Records drawn from a dataset:
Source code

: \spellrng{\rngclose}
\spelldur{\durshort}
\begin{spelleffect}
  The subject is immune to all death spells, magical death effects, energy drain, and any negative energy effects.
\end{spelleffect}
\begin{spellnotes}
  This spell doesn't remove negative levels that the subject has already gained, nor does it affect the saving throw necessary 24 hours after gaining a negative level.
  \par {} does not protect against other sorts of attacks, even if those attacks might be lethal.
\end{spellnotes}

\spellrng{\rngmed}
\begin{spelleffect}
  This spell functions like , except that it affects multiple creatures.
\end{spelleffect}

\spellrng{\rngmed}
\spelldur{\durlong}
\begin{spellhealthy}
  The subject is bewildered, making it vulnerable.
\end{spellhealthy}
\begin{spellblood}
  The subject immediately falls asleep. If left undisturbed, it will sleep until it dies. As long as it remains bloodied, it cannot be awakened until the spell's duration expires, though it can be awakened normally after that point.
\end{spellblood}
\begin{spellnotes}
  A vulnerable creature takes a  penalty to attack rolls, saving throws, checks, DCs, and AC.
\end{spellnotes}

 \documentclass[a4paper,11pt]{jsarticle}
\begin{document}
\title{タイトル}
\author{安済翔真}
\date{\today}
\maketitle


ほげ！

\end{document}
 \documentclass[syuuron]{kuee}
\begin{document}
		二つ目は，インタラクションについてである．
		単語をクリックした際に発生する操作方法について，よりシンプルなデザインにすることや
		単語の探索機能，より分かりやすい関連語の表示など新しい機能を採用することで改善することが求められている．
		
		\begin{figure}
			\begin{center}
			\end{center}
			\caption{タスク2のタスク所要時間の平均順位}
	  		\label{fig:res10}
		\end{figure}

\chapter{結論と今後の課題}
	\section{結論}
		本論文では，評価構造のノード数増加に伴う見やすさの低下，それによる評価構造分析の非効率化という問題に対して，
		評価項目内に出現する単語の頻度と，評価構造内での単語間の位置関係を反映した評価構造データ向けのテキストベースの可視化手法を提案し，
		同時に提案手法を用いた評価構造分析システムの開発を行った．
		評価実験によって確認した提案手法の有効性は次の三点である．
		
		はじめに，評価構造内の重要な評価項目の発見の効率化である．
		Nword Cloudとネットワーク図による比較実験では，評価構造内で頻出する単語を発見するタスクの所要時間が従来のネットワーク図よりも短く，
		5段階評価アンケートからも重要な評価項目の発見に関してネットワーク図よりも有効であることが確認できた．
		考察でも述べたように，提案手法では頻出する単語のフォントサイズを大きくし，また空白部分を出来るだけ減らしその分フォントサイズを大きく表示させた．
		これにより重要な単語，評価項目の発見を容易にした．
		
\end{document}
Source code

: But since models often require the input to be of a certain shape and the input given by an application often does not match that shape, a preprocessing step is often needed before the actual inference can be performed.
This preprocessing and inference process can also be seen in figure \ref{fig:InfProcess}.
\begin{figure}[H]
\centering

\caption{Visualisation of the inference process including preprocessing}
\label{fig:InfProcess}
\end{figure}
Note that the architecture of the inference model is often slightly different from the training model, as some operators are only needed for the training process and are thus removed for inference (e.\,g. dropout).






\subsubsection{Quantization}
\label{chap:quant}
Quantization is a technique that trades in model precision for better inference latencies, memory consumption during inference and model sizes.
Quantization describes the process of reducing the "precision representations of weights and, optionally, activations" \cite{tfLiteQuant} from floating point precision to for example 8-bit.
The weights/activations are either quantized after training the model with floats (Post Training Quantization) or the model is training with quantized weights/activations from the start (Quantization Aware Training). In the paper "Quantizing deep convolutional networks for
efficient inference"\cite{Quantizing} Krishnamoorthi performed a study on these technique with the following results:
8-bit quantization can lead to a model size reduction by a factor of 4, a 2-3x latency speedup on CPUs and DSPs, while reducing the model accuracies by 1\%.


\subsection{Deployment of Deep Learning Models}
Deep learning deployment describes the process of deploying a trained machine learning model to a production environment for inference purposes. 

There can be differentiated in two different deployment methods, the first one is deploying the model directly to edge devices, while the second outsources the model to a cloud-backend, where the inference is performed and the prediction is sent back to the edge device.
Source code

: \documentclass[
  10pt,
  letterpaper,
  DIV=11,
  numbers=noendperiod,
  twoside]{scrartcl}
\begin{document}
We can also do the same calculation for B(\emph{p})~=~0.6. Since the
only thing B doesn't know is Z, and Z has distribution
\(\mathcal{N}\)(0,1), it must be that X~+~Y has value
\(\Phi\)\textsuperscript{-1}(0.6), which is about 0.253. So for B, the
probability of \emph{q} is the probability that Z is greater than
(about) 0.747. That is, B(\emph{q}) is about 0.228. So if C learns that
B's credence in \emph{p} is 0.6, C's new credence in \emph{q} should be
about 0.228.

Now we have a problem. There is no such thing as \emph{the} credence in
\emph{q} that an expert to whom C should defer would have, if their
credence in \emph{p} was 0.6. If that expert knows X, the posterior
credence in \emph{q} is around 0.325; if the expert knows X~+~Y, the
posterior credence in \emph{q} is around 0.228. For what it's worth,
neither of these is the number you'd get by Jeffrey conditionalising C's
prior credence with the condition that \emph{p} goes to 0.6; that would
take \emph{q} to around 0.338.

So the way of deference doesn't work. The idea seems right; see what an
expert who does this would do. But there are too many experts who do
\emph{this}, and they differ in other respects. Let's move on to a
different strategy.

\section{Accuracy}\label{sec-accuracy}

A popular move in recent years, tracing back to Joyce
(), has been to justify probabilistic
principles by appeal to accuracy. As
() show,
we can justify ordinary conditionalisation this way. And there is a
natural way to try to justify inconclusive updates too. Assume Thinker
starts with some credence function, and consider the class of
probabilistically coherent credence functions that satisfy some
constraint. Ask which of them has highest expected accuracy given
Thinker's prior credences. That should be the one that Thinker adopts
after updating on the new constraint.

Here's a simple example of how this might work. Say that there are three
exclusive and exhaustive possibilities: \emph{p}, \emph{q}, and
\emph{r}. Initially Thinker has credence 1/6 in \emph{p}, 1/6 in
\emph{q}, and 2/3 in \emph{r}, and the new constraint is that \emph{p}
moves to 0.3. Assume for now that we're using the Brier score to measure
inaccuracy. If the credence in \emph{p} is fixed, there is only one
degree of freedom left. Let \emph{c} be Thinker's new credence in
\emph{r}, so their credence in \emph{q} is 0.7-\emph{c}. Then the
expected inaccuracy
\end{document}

WHAT TO DO:
Restate exactly the records above from their first line through the line that holds "This spell doesn't", please, including both and leaving out all others.

WRITTEN ANSWER:
Source code

: \spellrng{\rngclose}
\spelldur{\durshort}
\begin{spelleffect}
  The subject is immune to all death spells, magical death effects, energy drain, and any negative energy effects.
\end{spelleffect}
\begin{spellnotes}
  This spell doesn't remove negative levels that the subject has already gained, nor does it affect the saving throw necessary 24 hours after gaining a negative level.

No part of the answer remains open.